*** Opening PROVIDED MATERIAL ***

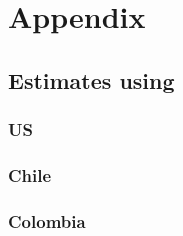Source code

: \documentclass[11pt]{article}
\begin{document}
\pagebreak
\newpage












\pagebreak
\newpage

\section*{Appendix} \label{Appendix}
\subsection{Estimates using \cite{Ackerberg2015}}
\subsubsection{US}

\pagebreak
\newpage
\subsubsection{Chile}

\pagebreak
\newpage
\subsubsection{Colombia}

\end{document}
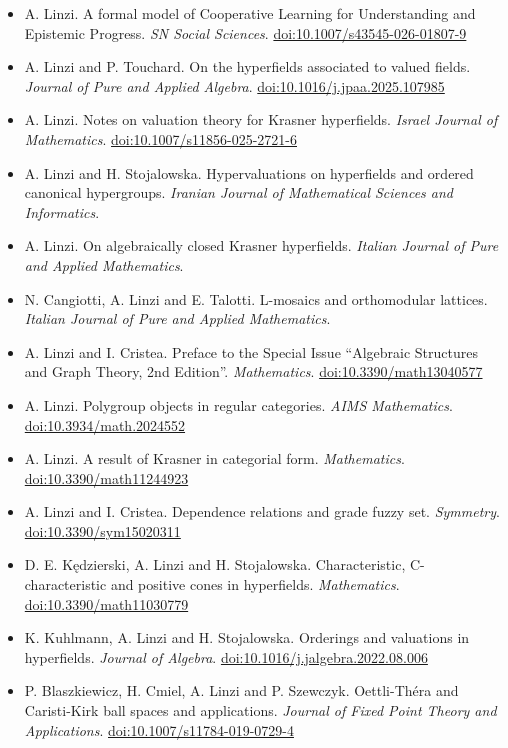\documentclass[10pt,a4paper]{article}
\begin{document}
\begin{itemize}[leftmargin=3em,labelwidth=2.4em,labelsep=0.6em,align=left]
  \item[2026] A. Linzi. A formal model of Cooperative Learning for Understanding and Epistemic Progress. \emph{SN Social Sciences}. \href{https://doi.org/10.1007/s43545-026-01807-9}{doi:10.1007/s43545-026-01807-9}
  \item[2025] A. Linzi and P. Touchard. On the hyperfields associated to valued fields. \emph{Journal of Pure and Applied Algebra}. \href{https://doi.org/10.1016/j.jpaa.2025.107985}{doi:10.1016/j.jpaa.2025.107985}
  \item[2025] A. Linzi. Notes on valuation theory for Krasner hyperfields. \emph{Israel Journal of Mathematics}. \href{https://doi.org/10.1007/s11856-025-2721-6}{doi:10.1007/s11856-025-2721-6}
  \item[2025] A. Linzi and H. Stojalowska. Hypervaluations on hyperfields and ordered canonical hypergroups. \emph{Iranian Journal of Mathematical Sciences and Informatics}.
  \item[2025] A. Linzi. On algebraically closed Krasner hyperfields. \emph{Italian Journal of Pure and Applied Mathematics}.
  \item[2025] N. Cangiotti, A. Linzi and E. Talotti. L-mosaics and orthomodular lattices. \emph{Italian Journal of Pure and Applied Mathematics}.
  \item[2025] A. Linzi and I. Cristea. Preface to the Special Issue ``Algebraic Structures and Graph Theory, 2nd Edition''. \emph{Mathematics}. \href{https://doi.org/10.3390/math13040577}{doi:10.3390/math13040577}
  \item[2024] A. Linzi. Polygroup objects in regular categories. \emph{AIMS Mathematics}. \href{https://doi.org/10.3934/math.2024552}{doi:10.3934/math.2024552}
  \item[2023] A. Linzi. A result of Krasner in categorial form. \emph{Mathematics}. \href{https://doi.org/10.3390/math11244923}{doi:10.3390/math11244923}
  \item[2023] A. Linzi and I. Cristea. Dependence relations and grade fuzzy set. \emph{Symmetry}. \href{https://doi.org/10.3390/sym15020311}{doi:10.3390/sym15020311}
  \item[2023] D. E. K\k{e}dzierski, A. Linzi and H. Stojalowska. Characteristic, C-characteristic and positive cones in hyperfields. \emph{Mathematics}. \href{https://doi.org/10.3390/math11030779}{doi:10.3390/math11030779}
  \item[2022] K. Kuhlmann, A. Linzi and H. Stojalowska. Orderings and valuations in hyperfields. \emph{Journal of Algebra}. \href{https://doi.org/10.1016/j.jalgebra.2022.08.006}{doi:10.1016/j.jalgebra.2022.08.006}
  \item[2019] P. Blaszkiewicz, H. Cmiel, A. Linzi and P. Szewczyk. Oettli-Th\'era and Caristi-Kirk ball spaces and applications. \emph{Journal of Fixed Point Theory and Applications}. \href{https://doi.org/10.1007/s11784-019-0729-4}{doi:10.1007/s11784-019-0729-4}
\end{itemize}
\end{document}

*** Closing PROVIDED MATERIAL ***
*** Opening PROVIDED MATERIAL ***

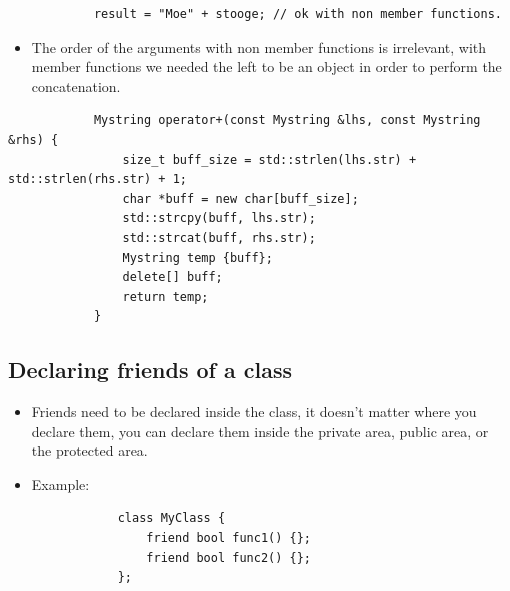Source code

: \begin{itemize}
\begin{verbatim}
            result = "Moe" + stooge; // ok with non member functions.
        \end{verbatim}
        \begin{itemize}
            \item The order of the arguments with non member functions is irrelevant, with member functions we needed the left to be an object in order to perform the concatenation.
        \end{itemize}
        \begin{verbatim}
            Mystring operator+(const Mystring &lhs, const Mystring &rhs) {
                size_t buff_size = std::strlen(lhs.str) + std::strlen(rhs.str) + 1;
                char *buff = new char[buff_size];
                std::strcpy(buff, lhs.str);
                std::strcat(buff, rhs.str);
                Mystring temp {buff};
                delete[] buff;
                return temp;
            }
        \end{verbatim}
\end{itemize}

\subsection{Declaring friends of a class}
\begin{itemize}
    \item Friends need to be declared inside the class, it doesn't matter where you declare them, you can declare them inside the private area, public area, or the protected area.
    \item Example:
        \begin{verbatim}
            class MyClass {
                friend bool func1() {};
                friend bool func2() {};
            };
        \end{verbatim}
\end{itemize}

*** Closing PROVIDED MATERIAL ***

### ASSIGNMENT
Only lines with the word "Italian" are wanted; pull each of them from the records.

### SOLUTION TO THIS TASK
  \item[2025] A. Linzi. On algebraically closed Krasner hyperfields. \emph{Italian Journal of Pure and Applied Mathematics}.
  \item[2025] N. Cangiotti, A. Linzi and E. Talotti. L-mosaics and orthomodular lattices. \emph{Italian Journal of Pure and Applied Mathematics}.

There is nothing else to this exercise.